Apesar disso, a bancada ruralista, em associação direta com a presidência da Casa, conseguiu criar uma nova CPI, reeditando o formato da primeira, e tendo à frente o mesmo presidente, o ruralista Alceu Moreira (PMDB-RS), e o mesmo relator.

Violência no campo

Para os opositores, a articulação da CPI estaria conectada ao contexto de aumento da violência no campo. Segundo dados da Comissão Pastoral da Terra (CPT), 2016 foi o ano mais violento para as comunidades numa série histórica de 32 anos, com um total de 1.079 conflitos por terra. Ao todo, 61 pessoas foram assassinadas, entre lideranças e trabalhadores rurais, configurando um aumento de 22% em relação a 2015.

O avanço conservador seria, na avaliação dos críticos da CPI, responsável direto pelo empoderamento dos diversos atores que patrocinam a violência contra as referidas comunidades, os mesmos que estariam por trás da articulação da CPI, alinhada com os interesses do agronegócio.

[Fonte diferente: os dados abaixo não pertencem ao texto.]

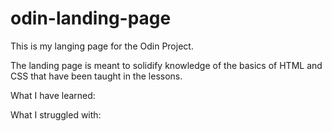 # odin-landing-page

This is my langing page for the Odin Project. 

The landing page is meant to solidify knowledge of the basics of HTML and CSS that have been taught in the lessons. 

What I have learned: 

What I struggled with: 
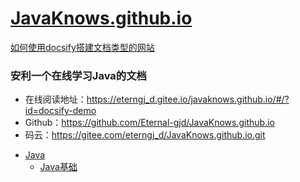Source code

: # [JavaKnows.github.io](https://eterngj_d.gitee.io/javaknows.github.io/)

[如何使用docsify搭建文档类型的网站](./docs/how-to-use-docsify.md)

### 安利一个在线学习Java的文档

- 在线阅读地址：<https://eterngj_d.gitee.io/javaknows.github.io/#/?id=docsify-demo>
- Github：<https://github.com/Eternal-gjd/JavaKnows.github.io>
- 码云：https://gitee.com/eterngj_d/JavaKnows.github.io.git

<!-- MarkdownTOC -->

- [Java](#Java)
  - [Java基础](#Java-基础)

<!-- /MarkdownTOC -->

“O relatório desta CPI vem para agravar esse problema”, apontou a deputada Eliziane Gama (PPS-MA) durante os debates na comissão.

Outro lado

Provocado pela oposição por conta do perfil ruralista e por supostos interesses relacionados à desidratação dos direitos das populações do campo, Nilson Leitão negou as críticas de que estaria favorecendo os projetos políticos do agronegócio. “Não houve perseguição alguma neste relatório. (...) Demonizar o setor produtivo é algo que não ajuda o país”, disse.